[[ Given entries, beginning ]]

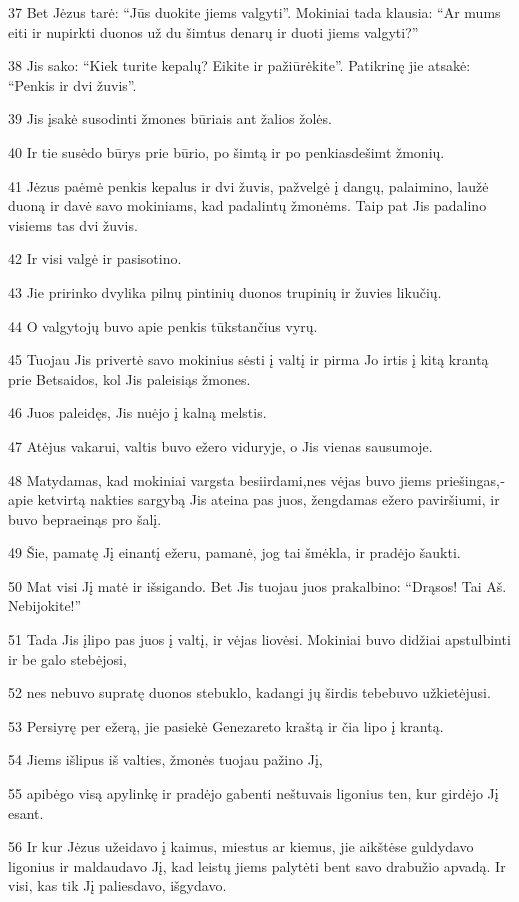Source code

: \par 37 Bet Jėzus tarė: “Jūs duokite jiems valgyti”. Mokiniai tada klausia: “Ar mums eiti ir nupirkti duonos už du šimtus denarų ir duoti jiems valgyti?” 
\par 38 Jis sako: “Kiek turite kepalų? Eikite ir pažiūrėkite”. Patikrinę jie atsakė: “Penkis ir dvi žuvis”. 
\par 39 Jis įsakė susodinti žmones būriais ant žalios žolės. 
\par 40 Ir tie susėdo būrys prie būrio, po šimtą ir po penkiasdešimt žmonių. 
\par 41 Jėzus paėmė penkis kepalus ir dvi žuvis, pažvelgė į dangų, palaimino, laužė duoną ir davė savo mokiniams, kad padalintų žmonėms. Taip pat Jis padalino visiems tas dvi žuvis. 
\par 42 Ir visi valgė ir pasisotino. 
\par 43 Jie pririnko dvylika pilnų pintinių duonos trupinių ir žuvies likučių. 
\par 44 O valgytojų buvo apie penkis tūkstančius vyrų. 
\par 45 Tuojau Jis privertė savo mokinius sėsti į valtį ir pirma Jo irtis į kitą krantą prie Betsaidos, kol Jis paleisiąs žmones. 
\par 46 Juos paleidęs, Jis nuėjo į kalną melstis. 
\par 47 Atėjus vakarui, valtis buvo ežero viduryje, o Jis vienas sausumoje. 
\par 48 Matydamas, kad mokiniai vargsta besiirdami,­nes vėjas buvo jiems priešingas,­apie ketvirtą nakties sargybą Jis ateina pas juos, žengdamas ežero paviršiumi, ir buvo bepraeinąs pro šalį. 
\par 49 Šie, pamatę Jį einantį ežeru, pamanė, jog tai šmėkla, ir pradėjo šaukti. 
\par 50 Mat visi Jį matė ir išsigando. Bet Jis tuojau juos prakalbino: “Drąsos! Tai Aš. Nebijokite!” 
\par 51 Tada Jis įlipo pas juos į valtį, ir vėjas liovėsi. Mokiniai buvo didžiai apstulbinti ir be galo stebėjosi, 
\par 52 nes nebuvo supratę duonos stebuklo, kadangi jų širdis tebebuvo užkietėjusi. 
\par 53 Persiyrę per ežerą, jie pasiekė Genezareto kraštą ir čia lipo į krantą. 
\par 54 Jiems išlipus iš valties, žmonės tuojau pažino Jį, 
\par 55 apibėgo visą apylinkę ir pradėjo gabenti neštuvais ligonius ten, kur girdėjo Jį esant. 
\par 56 Ir kur Jėzus užeidavo į kaimus, miestus ar kiemus, jie aikštėse guldydavo ligonius ir maldaudavo Jį, kad leistų jiems palytėti bent savo drabužio apvadą. Ir visi, kas tik Jį paliesdavo, išgydavo.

[[ Given entries, end ]]

→ Brief:
The records above should be output exactly, but without any of their pictures.

→ Your response:
Source code

: \par 37 Bet Jėzus tarė: “Jūs duokite jiems valgyti”. Mokiniai tada klausia: “Ar mums eiti ir nupirkti duonos už du šimtus denarų ir duoti jiems valgyti?” 
\par 38 Jis sako: “Kiek turite kepalų? Eikite ir pažiūrėkite”. Patikrinę jie atsakė: “Penkis ir dvi žuvis”. 
\par 39 Jis įsakė susodinti žmones būriais ant žalios žolės. 
\par 40 Ir tie susėdo būrys prie būrio, po šimtą ir po penkiasdešimt žmonių. 
\par 41 Jėzus paėmė penkis kepalus ir dvi žuvis, pažvelgė į dangų, palaimino, laužė duoną ir davė savo mokiniams, kad padalintų žmonėms. Taip pat Jis padalino visiems tas dvi žuvis. 
\par 42 Ir visi valgė ir pasisotino. 
\par 43 Jie pririnko dvylika pilnų pintinių duonos trupinių ir žuvies likučių. 
\par 44 O valgytojų buvo apie penkis tūkstančius vyrų. 
\par 45 Tuojau Jis privertė savo mokinius sėsti į valtį ir pirma Jo irtis į kitą krantą prie Betsaidos, kol Jis paleisiąs žmones. 
\par 46 Juos paleidęs, Jis nuėjo į kalną melstis. 
\par 47 Atėjus vakarui, valtis buvo ežero viduryje, o Jis vienas sausumoje. 
\par 48 Matydamas, kad mokiniai vargsta besiirdami,­nes vėjas buvo jiems priešingas,­apie ketvirtą nakties sargybą Jis ateina pas juos, žengdamas ežero paviršiumi, ir buvo bepraeinąs pro šalį. 
\par 49 Šie, pamatę Jį einantį ežeru, pamanė, jog tai šmėkla, ir pradėjo šaukti. 
\par 50 Mat visi Jį matė ir išsigando. Bet Jis tuojau juos prakalbino: “Drąsos! Tai Aš. Nebijokite!” 
\par 51 Tada Jis įlipo pas juos į valtį, ir vėjas liovėsi. Mokiniai buvo didžiai apstulbinti ir be galo stebėjosi, 
\par 52 nes nebuvo supratę duonos stebuklo, kadangi jų širdis tebebuvo užkietėjusi. 
\par 53 Persiyrę per ežerą, jie pasiekė Genezareto kraštą ir čia lipo į krantą. 
\par 54 Jiems išlipus iš valties, žmonės tuojau pažino Jį, 
\par 55 apibėgo visą apylinkę ir pradėjo gabenti neštuvais ligonius ten, kur girdėjo Jį esant. 
\par 56 Ir kur Jėzus užeidavo į kaimus, miestus ar kiemus, jie aikštėse guldydavo ligonius ir maldaudavo Jį, kad leistų jiems palytėti bent savo drabužio apvadą. Ir visi, kas tik Jį paliesdavo, išgydavo.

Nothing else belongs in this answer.